# What you need to do
Leaving out every line before the one with "并且经过一堆的binpost", write out the rest of the records below exactly.
-------- Supplied records
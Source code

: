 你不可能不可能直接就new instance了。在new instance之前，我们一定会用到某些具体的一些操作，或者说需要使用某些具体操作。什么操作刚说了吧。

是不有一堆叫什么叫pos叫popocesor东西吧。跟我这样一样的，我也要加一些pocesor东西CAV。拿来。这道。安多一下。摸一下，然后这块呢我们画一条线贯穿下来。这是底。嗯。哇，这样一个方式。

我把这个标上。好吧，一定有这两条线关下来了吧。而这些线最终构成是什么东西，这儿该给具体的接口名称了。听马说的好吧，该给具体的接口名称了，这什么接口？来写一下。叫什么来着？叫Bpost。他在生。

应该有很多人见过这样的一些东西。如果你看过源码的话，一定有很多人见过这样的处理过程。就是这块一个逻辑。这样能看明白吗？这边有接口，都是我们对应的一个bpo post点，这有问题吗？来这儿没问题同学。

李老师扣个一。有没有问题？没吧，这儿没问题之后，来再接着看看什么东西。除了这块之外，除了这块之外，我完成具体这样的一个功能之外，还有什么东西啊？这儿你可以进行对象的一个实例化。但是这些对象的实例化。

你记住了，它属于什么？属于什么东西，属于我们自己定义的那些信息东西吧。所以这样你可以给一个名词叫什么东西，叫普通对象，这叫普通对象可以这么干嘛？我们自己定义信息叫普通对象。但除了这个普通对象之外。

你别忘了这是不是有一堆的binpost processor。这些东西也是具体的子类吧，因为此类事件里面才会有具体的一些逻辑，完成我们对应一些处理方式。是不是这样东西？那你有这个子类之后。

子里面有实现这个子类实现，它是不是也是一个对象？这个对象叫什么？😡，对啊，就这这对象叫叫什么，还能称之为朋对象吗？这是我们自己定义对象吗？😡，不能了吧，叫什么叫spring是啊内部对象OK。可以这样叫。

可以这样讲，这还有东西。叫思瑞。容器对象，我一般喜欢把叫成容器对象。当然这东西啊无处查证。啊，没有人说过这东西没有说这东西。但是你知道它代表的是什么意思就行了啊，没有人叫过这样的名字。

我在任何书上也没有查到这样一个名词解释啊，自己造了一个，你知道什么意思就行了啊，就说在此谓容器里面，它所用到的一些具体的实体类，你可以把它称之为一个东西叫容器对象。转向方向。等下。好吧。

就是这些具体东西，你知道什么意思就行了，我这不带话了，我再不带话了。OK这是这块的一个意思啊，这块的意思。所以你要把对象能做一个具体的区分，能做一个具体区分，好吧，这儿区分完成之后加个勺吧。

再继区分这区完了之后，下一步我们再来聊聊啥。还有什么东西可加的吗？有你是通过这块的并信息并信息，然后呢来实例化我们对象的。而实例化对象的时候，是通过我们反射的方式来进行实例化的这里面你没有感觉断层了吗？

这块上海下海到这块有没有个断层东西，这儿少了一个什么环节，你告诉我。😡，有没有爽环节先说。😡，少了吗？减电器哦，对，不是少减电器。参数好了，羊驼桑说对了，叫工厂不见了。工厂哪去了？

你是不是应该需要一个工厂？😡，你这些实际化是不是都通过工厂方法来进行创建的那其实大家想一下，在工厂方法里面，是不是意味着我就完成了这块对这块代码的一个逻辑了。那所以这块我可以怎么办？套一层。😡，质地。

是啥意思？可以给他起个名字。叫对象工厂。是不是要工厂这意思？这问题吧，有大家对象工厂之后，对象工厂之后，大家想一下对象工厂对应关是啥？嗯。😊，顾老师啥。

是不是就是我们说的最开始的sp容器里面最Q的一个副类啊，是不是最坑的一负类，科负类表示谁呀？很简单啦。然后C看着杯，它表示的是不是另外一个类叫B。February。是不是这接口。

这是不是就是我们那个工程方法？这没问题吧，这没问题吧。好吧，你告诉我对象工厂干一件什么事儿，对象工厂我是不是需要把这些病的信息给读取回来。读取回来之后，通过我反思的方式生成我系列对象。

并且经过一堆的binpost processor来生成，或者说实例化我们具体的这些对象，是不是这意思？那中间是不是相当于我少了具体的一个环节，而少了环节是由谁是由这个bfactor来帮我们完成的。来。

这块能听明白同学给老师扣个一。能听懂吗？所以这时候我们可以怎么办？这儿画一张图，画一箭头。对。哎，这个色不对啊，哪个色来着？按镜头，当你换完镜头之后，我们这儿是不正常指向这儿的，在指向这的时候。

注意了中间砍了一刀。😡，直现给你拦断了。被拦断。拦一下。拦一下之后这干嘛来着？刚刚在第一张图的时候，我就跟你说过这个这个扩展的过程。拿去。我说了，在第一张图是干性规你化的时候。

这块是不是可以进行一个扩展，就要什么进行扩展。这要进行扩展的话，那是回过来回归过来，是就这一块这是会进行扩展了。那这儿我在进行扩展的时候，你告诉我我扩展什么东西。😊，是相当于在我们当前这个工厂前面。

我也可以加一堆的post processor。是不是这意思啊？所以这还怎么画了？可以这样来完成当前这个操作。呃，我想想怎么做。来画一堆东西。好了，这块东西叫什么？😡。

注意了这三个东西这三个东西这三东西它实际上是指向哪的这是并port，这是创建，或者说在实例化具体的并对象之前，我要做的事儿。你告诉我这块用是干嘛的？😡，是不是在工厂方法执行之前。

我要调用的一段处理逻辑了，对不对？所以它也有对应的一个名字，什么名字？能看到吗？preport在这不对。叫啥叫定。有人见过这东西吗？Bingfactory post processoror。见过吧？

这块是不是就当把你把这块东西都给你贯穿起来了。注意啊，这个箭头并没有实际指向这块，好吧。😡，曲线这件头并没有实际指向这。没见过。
----------------
# Written solution
并且经过一堆的binpost processor来生成，或者说实例化我们具体的这些对象，是不是这意思？那中间是不是相当于我少了具体的一个环节，而少了环节是由谁是由这个bfactor来帮我们完成的。来。

这块能听明白同学给老师扣个一。能听懂吗？所以这时候我们可以怎么办？这儿画一张图，画一箭头。对。哎，这个色不对啊，哪个色来着？按镜头，当你换完镜头之后，我们这儿是不正常指向这儿的，在指向这的时候。

注意了中间砍了一刀。😡，直现给你拦断了。被拦断。拦一下。拦一下之后这干嘛来着？刚刚在第一张图的时候，我就跟你说过这个这个扩展的过程。拿去。我说了，在第一张图是干性规你化的时候。

这块是不是可以进行一个扩展，就要什么进行扩展。这要进行扩展的话，那是回过来回归过来，是就这一块这是会进行扩展了。那这儿我在进行扩展的时候，你告诉我我扩展什么东西。😊，是相当于在我们当前这个工厂前面。

我也可以加一堆的post processor。是不是这意思啊？所以这还怎么画了？可以这样来完成当前这个操作。呃，我想想怎么做。来画一堆东西。好了，这块东西叫什么？😡。

注意了这三个东西这三个东西这三东西它实际上是指向哪的这是并port，这是创建，或者说在实例化具体的并对象之前，我要做的事儿。你告诉我这块用是干嘛的？😡，是不是在工厂方法执行之前。

我要调用的一段处理逻辑了，对不对？所以它也有对应的一个名字，什么名字？能看到吗？preport在这不对。叫啥叫定。有人见过这东西吗？Bingfactory post processoror。见过吧？

这块是不是就当把你把这块东西都给你贯穿起来了。注意啊，这个箭头并没有实际指向这块，好吧。😡，曲线这件头并没有实际指向这。没见过。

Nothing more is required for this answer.